About 120,000 discarded freesheets collected from across London have been fitted into a wooden structure to make a house from newspaper.
Local residents brought newspapers to complete the house
The interactive artwork by artist Sumer Erek, was created with the help of the public who brought old newspapers to fit into the structure.
The building has been installed as a piece of public art in Gillet Square in Dalston, Hackney.
The house, more than 12ft tall, aims to highlight the need for recycling.
On Monday the artist erected the wooden structure in a local church and residents were encouraged to bring and place newspapers into it.
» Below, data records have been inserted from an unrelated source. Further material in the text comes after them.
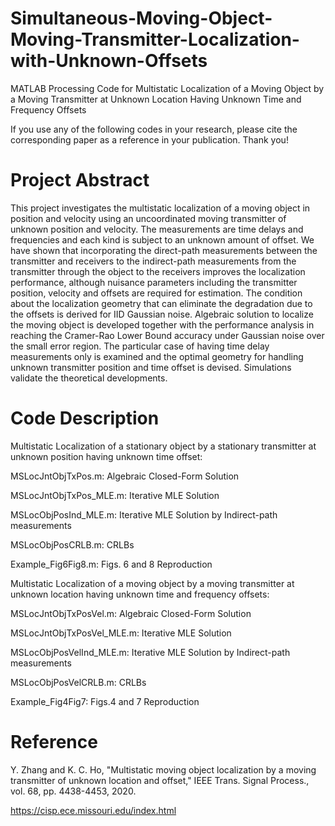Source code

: # Simultaneous-Moving-Object-Moving-Transmitter-Localization-with-Unknown-Offsets
MATLAB Processing Code for Multistatic Localization of a Moving Object by a Moving Transmitter at Unknown Location Having Unknown Time and Frequency Offsets

If you use any of the following codes in your research, please cite the corresponding paper as a reference in your publication. Thank you!

# Project Abstract

This project investigates the multistatic localization of a moving object in position and velocity using an uncoordinated moving transmitter of unknown position and velocity. The measurements are time delays and frequencies and each kind is subject to an unknown amount of offset. We have shown that incorporating the direct-path measurements between the transmitter and receivers to the indirect-path measurements from the transmitter through the object to the receivers improves the localization performance, although nuisance parameters including the transmitter position, velocity and offsets are required for estimation. The condition about the localization geometry that can eliminate the degradation due to the offsets is derived for IID Gaussian noise. Algebraic solution to localize the moving object is developed together with the performance analysis in reaching the Cramer-Rao Lower Bound accuracy under Gaussian noise over the small error region. The particular case of having time delay measurements only is examined and the optimal geometry for handling unknown transmitter position and time offset is devised. Simulations validate the theoretical developments.

# Code Description

Multistatic Localization of a stationary object by a stationary transmitter at unknown position having unknown time offset:

MSLocJntObjTxPos.m: Algebraic Closed-Form Solution

MSLocJntObjTxPos_MLE.m: Iterative MLE Solution 

MSLocObjPosInd_MLE.m: Iterative MLE Solution by Indirect-path measurements

MSLocObjPosCRLB.m: CRLBs

Example_Fig6Fig8.m: Figs. 6 and 8 Reproduction

Multistatic Localization of a moving object by a moving transmitter at unknown location having unknown time and frequency offsets:

MSLocJntObjTxPosVel.m: Algebraic Closed-Form Solution

MSLocJntObjTxPosVel_MLE.m: Iterative MLE Solution

MSLocObjPosVelInd_MLE.m: Iterative MLE Solution by Indirect-path measurements 

MSLocObjPosVelCRLB.m: CRLBs

Example_Fig4Fig7: Figs.4 and 7 Reproduction

# Reference

 Y. Zhang and K. C. Ho, "Multistatic moving object localization by a moving transmitter of unknown location and offset," IEEE Trans. Signal Process., vol. 68, pp. 4438-4453, 2020.
 
 https://cisp.ece.missouri.edu/index.html
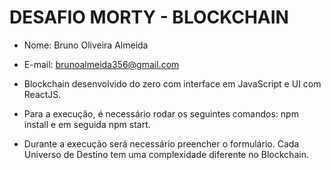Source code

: # DESAFIO MORTY - BLOCKCHAIN

- Nome: Bruno Oliveira Almeida
- E-mail: brunoalmeida356@gmail.com

- Blockchain desenvolvido do zero com interface em JavaScript e UI com ReactJS.
- Para a execução, é necessário rodar os seguintes comandos: npm install e em seguida npm start.
- Durante a execução será necessário preencher o formulário. Cada Universo de Destino tem uma complexidade diferente no Blockchain.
Train companies donated about two tonnes of newspapers left by commuters while another 10,000 papers were collected by Project Freesheet.
Newspapers were tightly rolled up to fit in the structure
The project was undertaken by a group called Creative City and funded by the Calouste Gulbenkian Foundation.
Mr Erek said: "Newspaper House covers our era's three aspects - news, paper and house... and also brings communities together and people contributing into the construction and adding into the piece in a physical active way."
He added that the rain would help congeal the paper turning it into an "even stronger and more solid material".
"Even things that don't have value can be transformed into artwork and it could be something beautiful," he said.
Nargis Khan, cabinet member of Hackney Council's Community Services, said: "Newspaper House is a really great example of how public art can bring communities together and actually raise the profile of issues like recycling and reducing waste."
The house was on display until Sunday after which it will be recycled.